Work order: Where a line below includes the word "Fate", copy that line.

= = = = = = =

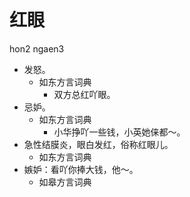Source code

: 



# 红眼
hon2 ngaen3
+ 发怒。
  * 如东方言词典
    - 双方总红吖眼。
+ 忌妒。
  * 如东方言词典
    - 小华挣吖一些钱，小英她俫都～。
+ 急性结膜炎，眼白发红，俗称红眼儿。
  * 如东方言词典
+ 嫉妒：看吖你捧大钱，他～。
  * 如皋方言词典
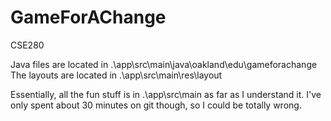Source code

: # GameForAChange
CSE280

Java files are located in .\app\src\main\java\oakland\edu\gameforachange
The layouts are located in .\app\src\main\res\layout

Essentially, all the fun stuff is in .\app\src\main
as far as I understand it. I've only spent about 30 minutes on git though, so I could be totally wrong.
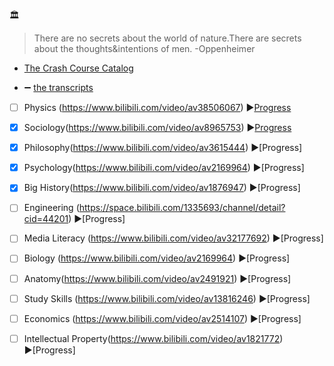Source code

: :classical_building: 

>There are no secrets about the world of nature.There are secrets about the thoughts&intentions of men.
>-Oppenheimer

* [The Crash Course Catalog](https://thecrashcourse.com/)   

* :heavy_minus_sign: [the transcripts](https://nerdfighteria.info/c/crashcourse/)


- [ ] Physics (https://www.bilibili.com/video/av38506067)
:arrow_forward:[Progress](https://github.com/AAAlimjan/stuff2019/issues/8)

- [x] Sociology(https://www.bilibili.com/video/av8965753)
:arrow_forward:[Progress](https://github.com/AAAlimjan/STUFF-ON-2018/issues/5)

- [x] Philosophy(https://www.bilibili.com/video/av3615444) :arrow_forward:[Progress]

- [x] Psychology(https://www.bilibili.com/video/av2169964) :arrow_forward:[Progress]

- [x] Big History(https://www.bilibili.com/video/av1876947) :arrow_forward:[Progress]

- [ ] Engineering (https://space.bilibili.com/1335693/channel/detail?cid=44201)
:arrow_forward:[Progress]

- [ ] Media Literacy (https://www.bilibili.com/video/av32177692) :arrow_forward:[Progress]

- [ ] Biology (https://www.bilibili.com/video/av2169964) :arrow_forward:[Progress]

- [ ] Anatomy(https://www.bilibili.com/video/av2491921) :arrow_forward:[Progress]

- [ ] Study Skills (https://www.bilibili.com/video/av13816246) :arrow_forward:[Progress]

- [ ] Economics (https://www.bilibili.com/video/av2514107) :arrow_forward:[Progress]

- [ ] Intellectual Property(https://www.bilibili.com/video/av1821772) :arrow_forward:[Progress]

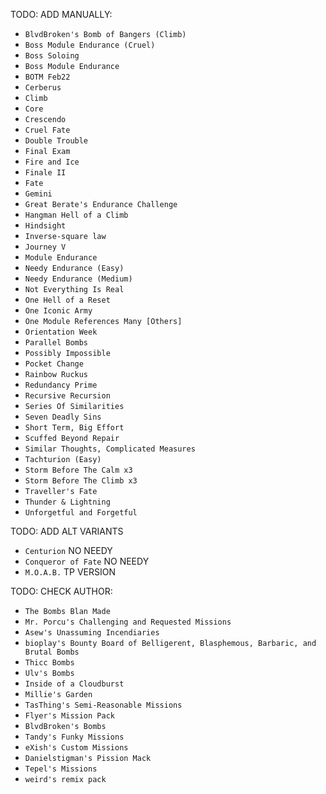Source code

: TODO: ADD MANUALLY:
* `BlvdBroken's Bomb of Bangers (Climb)`
* `Boss Module Endurance (Cruel)`
* `Boss Soloing`
* `Boss Module Endurance`
* `BOTM Feb22`
* `Cerberus`
* `Climb`
* `Core`
* `Crescendo`
* `Cruel Fate`
* `Double Trouble`
* `Final Exam`
* `Fire and Ice`
* `Finale II`
* `Fate`
* `Gemini`
* `Great Berate's Endurance Challenge`
* `Hangman Hell of a Climb`
* `Hindsight`
* `Inverse-square law`
* `Journey V`
* `Module Endurance`
* `Needy Endurance (Easy)`
* `Needy Endurance (Medium)`
* `Not Everything Is Real`
* `One Hell of a Reset`
* `One Iconic Army`
* `One Module References Many [Others]`
* `Orientation Week`
* `Parallel Bombs`
* `Possibly Impossible`
* `Pocket Change`
* `Rainbow Ruckus`
* `Redundancy Prime`
* `Recursive Recursion`
* `Series Of Similarities`
* `Seven Deadly Sins`
* `Short Term, Big Effort`
* `Scuffed Beyond Repair`
* `Similar Thoughts, Complicated Measures`
* `Tachturion (Easy)`
* `Storm Before The Calm x3`
* `Storm Before The Climb x3`
* `Traveller's Fate`
* `Thunder & Lightning`
* `Unforgetful and Forgetful`

TODO: ADD ALT VARIANTS
* `Centurion` NO NEEDY
* `Conqueror of Fate` NO NEEDY
* `M.O.A.B.` TP VERSION

TODO: CHECK AUTHOR:
* `The Bombs Blan Made`
* `Mr. Porcu's Challenging and Requested Missions`
* `Asew's Unassuming Incendiaries`
* `bioplay's Bounty Board of Belligerent, Blasphemous, Barbaric, and Brutal Bombs`
* `Thicc Bombs`
* `Ulv's Bombs`
* `Inside of a Cloudburst`
* `Millie's Garden`
* `TasThing's Semi-Reasonable Missions`
* `Flyer's Mission Pack`
* `BlvdBroken's Bombs`
* `Tandy's Funky Missions`
* `eXish's Custom Missions`
* `Danielstigman's Pission Mack`
* `Tepel's Missions`
* `weird's remix pack`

= = = = = = =

Solved problem:
* `Cruel Fate`
* `Fate`
* `Traveller's Fate`
* `Conqueror of Fate` NO NEEDY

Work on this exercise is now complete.